This is a very interesting interview about emergent sf, where Geoff Ryman describes "mundane sf" and wonders about the field's dwindling. It's a cliche (and sometimes a troll) to declare a living thing dead, but Ryman's doing something different.
First, Ryman observes that the publishing category of "sf" has increasingly become "mostly fantasy":
In the 2004 Clarion West not much SF was being written. Lots and lots of vampires and zombies in post-genre fiction –- fiction in which the weird happens but actually is not the whole focus of the story. We didn’t get many SF stories. This year’s Clarion even more so.
That seems about right to me. Note that he's not objecting to either f or horror.
Then Ryman explores what's changed in the world.

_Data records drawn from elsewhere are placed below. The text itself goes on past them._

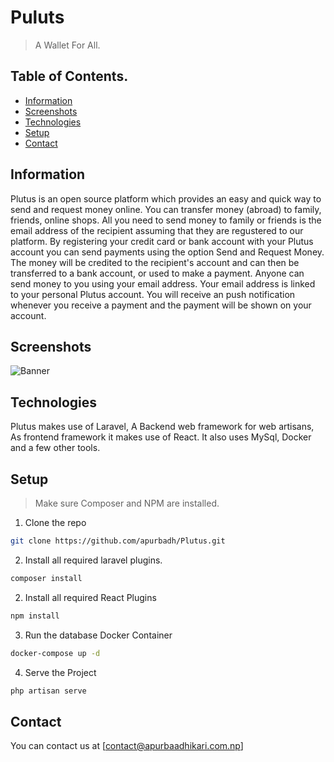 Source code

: # Puluts
> A Wallet For All. 
## Table of Contents. 

* [Information](#general-info)
* [Screenshots](#screenshots)
* [Technologies](#technologies)
* [Setup](#setup)
* [Contact](#contact)

## Information 
Plutus is an open source platform which provides an easy and quick way to send and request money online. You can transfer money (abroad) to family, friends, online shops.
All you need to send money to family or friends is the email address of the recipient assuming that they are regustered to our platform. By registering your credit card or bank account with your Plutus account you can send payments using the option Send and Request Money. The money will be credited to the recipient's account and can then be transferred to a bank account, or used to make a payment.
Anyone can send money to you using your email address. Your email address is linked to your personal Plutus account. You will receive an push notification whenever you receive a payment and the payment will be shown on your account.

## Screenshots 
![Banner](./img/min.png)
## Technologies 
Plutus makes use of Laravel, A Backend web framework for web artisans, As frontend framework it makes use of React.
It also uses MySql, Docker and a few other tools.

## Setup 
> Make sure Composer and NPM are installed. 
1. Clone the repo
```bash
git clone https://github.com/apurbadh/Plutus.git
```
2. Install all required laravel plugins.
```bash 
composer install
```
2. Install all required React Plugins
```bash 
npm install
```
3. Run the database Docker Container
```bash 
docker-compose up -d 
```
4. Serve the Project
``` bash 
php artisan serve
```
## Contact 
You can contact us at [contact@apurbaadhikari.com.np]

His major argument is chilling:
My first thought was of James Kunstler's World Made By Hand (2008), about a post-peak oil society. Grim stuff for much of it (and my review is coming). My wife (Infocultwife!) says this makes her think of Octavia Butler's powerful Parable of the Sower (1993) and sequel, concerning contemporary American society in disintegration. Which brought to mind Kim Stanley Robinson's "Down and Out in the Year 2000" (1992), that fine smack-down of cyberpunk's disconnection from social realities. And Jack Womack's stunning Random Acts of Senseless Violence (1995), also following social disintegration, but in New York City. These are all stories predicated on emerging or present societies in contraction. Not dystopias about the present only, but arguments in this sense about the future.
The contrast with Star Wars, or Star Trek, or steampunk, is large.
Still thinking about Ryman's argument.
(via MetaFilter)
Hmmm... and I would have said that most contemporary horror is actually fantasy or science fiction.
Sometimes I think that genre fiction needs to get back to its gothic roots and start the whole process over.
Posted by: HP | November 17, 2008 at 00:18
What are good examples of that current sf-in-horror, HP?
Would love to see more of that Poe matrix, myself.